Por James Neilson |
En comparación con otros países, y con su propio pasado, a
partir de la implosión de 2002, la Argentina ha sido un remanso de paz política
en que hasta algunas palabras provocadoras detectadas en una red social pueden
ser suficientes como para provocar alarma, pero muchos temen que la tregua
informal así supuesta tenga los días contados. Coincide con ellos la plana
mayor del gobierno de Mauricio Macri.
Preocupados por lo que podría sucederle a
un presidente que se había acostumbrado a comportarse como un ciudadano más,
charlando amablemente con vecinos de barrios necesitados sin la proximidad
molesta de guardaespaldas bien armados de mirada torva, los encargados de su
seguridad quieren que en adelante se mueva en un coche blindado.
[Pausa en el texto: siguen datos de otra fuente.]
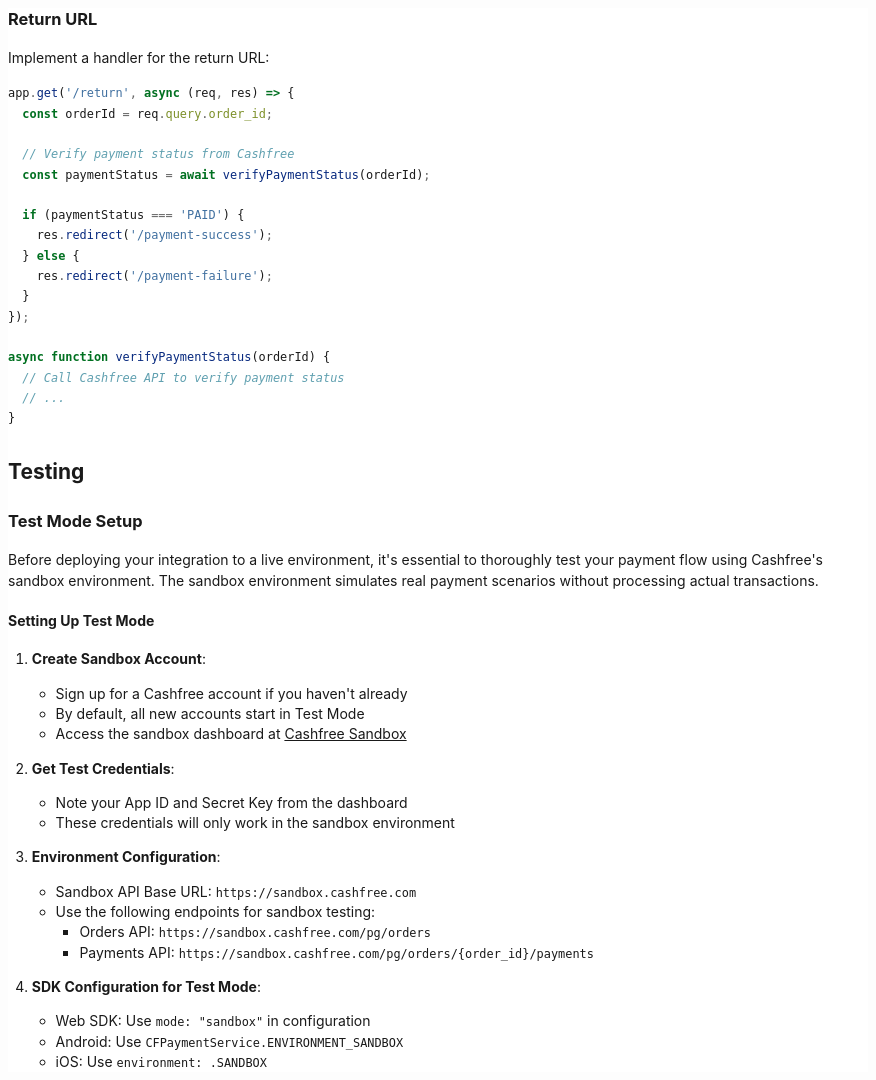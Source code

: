 ### Return URL

Implement a handler for the return URL:

```javascript
app.get('/return', async (req, res) => {
  const orderId = req.query.order_id;
  
  // Verify payment status from Cashfree
  const paymentStatus = await verifyPaymentStatus(orderId);
  
  if (paymentStatus === 'PAID') {
    res.redirect('/payment-success');
  } else {
    res.redirect('/payment-failure');
  }
});

async function verifyPaymentStatus(orderId) {
  // Call Cashfree API to verify payment status
  // ...
}
```

## Testing

### Test Mode Setup

Before deploying your integration to a live environment, it's essential to thoroughly test your payment flow using Cashfree's sandbox environment. The sandbox environment simulates real payment scenarios without processing actual transactions.

#### Setting Up Test Mode

1. **Create Sandbox Account**:
   - Sign up for a Cashfree account if you haven't already
   - By default, all new accounts start in Test Mode
   - Access the sandbox dashboard at [Cashfree Sandbox](https://merchant.cashfree.com/merchant/login)

2. **Get Test Credentials**:
   - Note your App ID and Secret Key from the dashboard
   - These credentials will only work in the sandbox environment
   
3. **Environment Configuration**:
   - Sandbox API Base URL: `https://sandbox.cashfree.com`
   - Use the following endpoints for sandbox testing:
     - Orders API: `https://sandbox.cashfree.com/pg/orders`
     - Payments API: `https://sandbox.cashfree.com/pg/orders/{order_id}/payments`

4. **SDK Configuration for Test Mode**:
   - Web SDK: Use `mode: "sandbox"` in configuration
   - Android: Use `CFPaymentService.ENVIRONMENT_SANDBOX`
   - iOS: Use `environment: .SANDBOX`
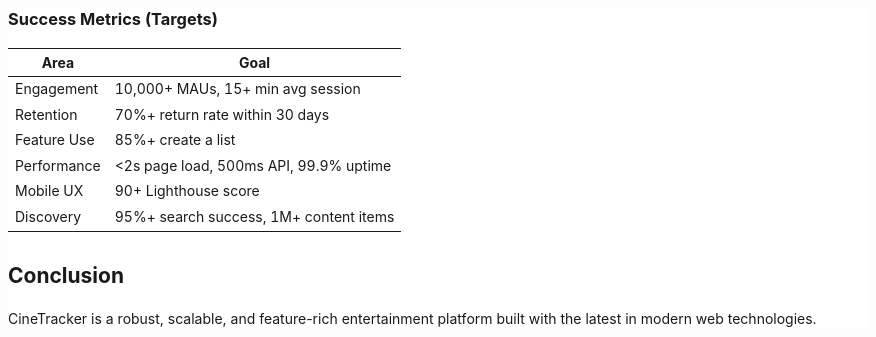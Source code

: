 ### Success Metrics (Targets)

| Area        | Goal                                   |
| ----------- | -------------------------------------- |
| Engagement  | 10,000+ MAUs, 15+ min avg session      |
| Retention   | 70%+ return rate within 30 days        |
| Feature Use | 85%+ create a list                     |
| Performance | <2s page load, 500ms API, 99.9% uptime |
| Mobile UX   | 90+ Lighthouse score                   |
| Discovery   | 95%+ search success, 1M+ content items |

## Conclusion

CineTracker is a robust, scalable, and feature-rich entertainment platform built with the latest in modern web
technologies.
Puede que se
sientan constreñidos a pedirle a Mercedes-Benz prepararles media docena o más
de tales vehículos, ya que, alentados por el éxito de los primeros ataques
tanto verbales como físicos, los deseosos de sembrar miedo en la sociedad están
llenando las redes y contestadores de mensajes truculentos, entre ellos uno
dirigido contra Gabriela Michetti.
De no haber sido por los motivos, la decisión de blindar a
Macri hubiera pasado inadvertida, ya que en el mundo crónicamente conflictivo
en que vivimos escasean los mandatarios nacionales que pueden caminar por la
calle sin una escolta policial o incluso militar, pero por una cuestión de
imagen, quería que la Argentina adquiriera la reputación de ser un país
extraordinariamente tranquilo. También esperaba que su propio ejemplo ayudara a
pacificar a los militantes políticos más beligerantes, impidiendo de tal modo
que su gestión terminara siendo un calvario.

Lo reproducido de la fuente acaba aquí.